* _WHAT YOU NEED TO DO_:
For each entry, return the text exactly and omit any image.

* _RECORD EXTRACTS_:
==*==
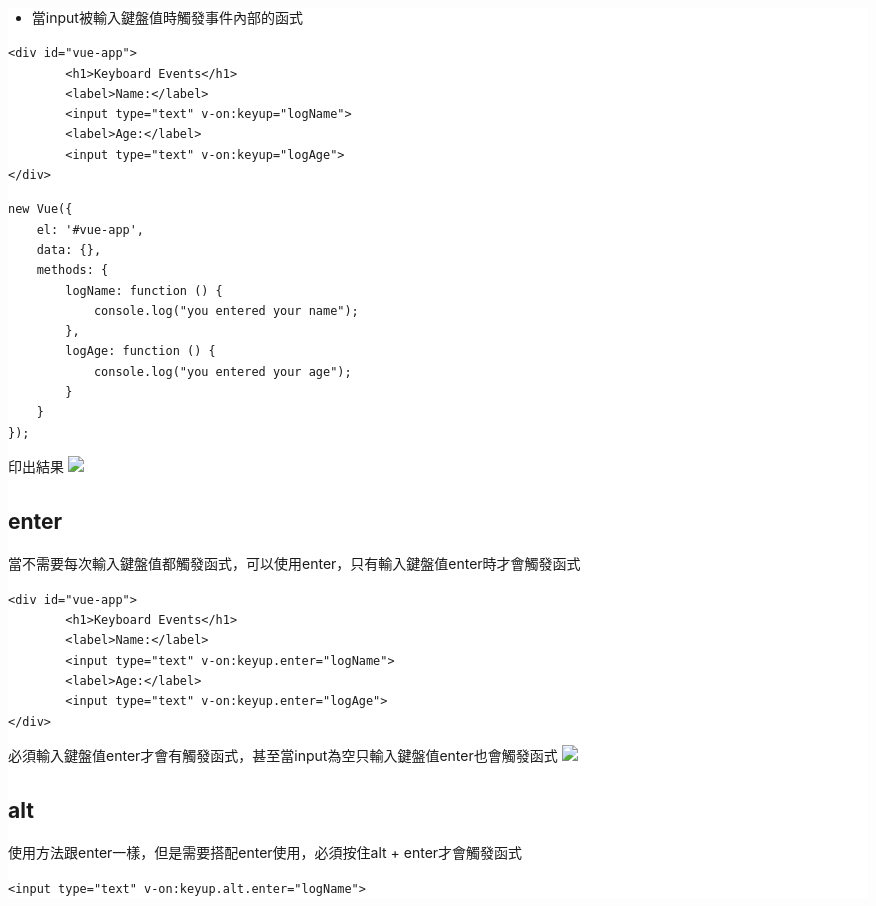 * 當input被輸入鍵盤值時觸發事件內部的函式

```htmlembedded=
<div id="vue-app">
        <h1>Keyboard Events</h1>
        <label>Name:</label>
        <input type="text" v-on:keyup="logName">
        <label>Age:</label>
        <input type="text" v-on:keyup="logAge">
</div>
```

```javascript=
new Vue({
    el: '#vue-app',
    data: {},
    methods: {
        logName: function () {
            console.log("you entered your name");
        },
        logAge: function () {
            console.log("you entered your age");
        }
    }
});
```

印出結果
![](https://i.imgur.com/ZCV1Jou.png)


## enter

當不需要每次輸入鍵盤值都觸發函式，可以使用enter，只有輸入鍵盤值enter時才會觸發函式

```htmlembedded=
<div id="vue-app">
        <h1>Keyboard Events</h1>
        <label>Name:</label>
        <input type="text" v-on:keyup.enter="logName">
        <label>Age:</label>
        <input type="text" v-on:keyup.enter="logAge">
</div>
```

必須輸入鍵盤值enter才會有觸發函式，甚至當input為空只輸入鍵盤值enter也會觸發函式
![](https://i.imgur.com/vfPwOpa.png)


## alt

使用方法跟enter一樣，但是需要搭配enter使用，必須按住alt + enter才會觸發函式

```htmlembedded=
<input type="text" v-on:keyup.alt.enter="logName">
```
==*==
* _WRITTEN REPLY_:
 * 當input被輸入鍵盤值時觸發事件內部的函式

```htmlembedded=
<div id="vue-app">
        <h1>Keyboard Events</h1>
        <label>Name:</label>
        <input type="text" v-on:keyup="logName">
        <label>Age:</label>
        <input type="text" v-on:keyup="logAge">
</div>
```

```javascript=
new Vue({
    el: '#vue-app',
    data: {},
    methods: {
        logName: function () {
            console.log("you entered your name");
        },
        logAge: function () {
            console.log("you entered your age");
        }
    }
});
```

印出結果
![](https://i.imgur.com/ZCV1Jou.png)


## enter

當不需要每次輸入鍵盤值都觸發函式，可以使用enter，只有輸入鍵盤值enter時才會觸發函式

```htmlembedded=
<div id="vue-app">
        <h1>Keyboard Events</h1>
        <label>Name:</label>
        <input type="text" v-on:keyup.enter="logName">
        <label>Age:</label>
        <input type="text" v-on:keyup.enter="logAge">
</div>
```

必須輸入鍵盤值enter才會有觸發函式，甚至當input為空只輸入鍵盤值enter也會觸發函式
![](https://i.imgur.com/vfPwOpa.png)


## alt

使用方法跟enter一樣，但是需要搭配enter使用，必須按住alt + enter才會觸發函式

```htmlembedded=
<input type="text" v-on:keyup.alt.enter="logName">
```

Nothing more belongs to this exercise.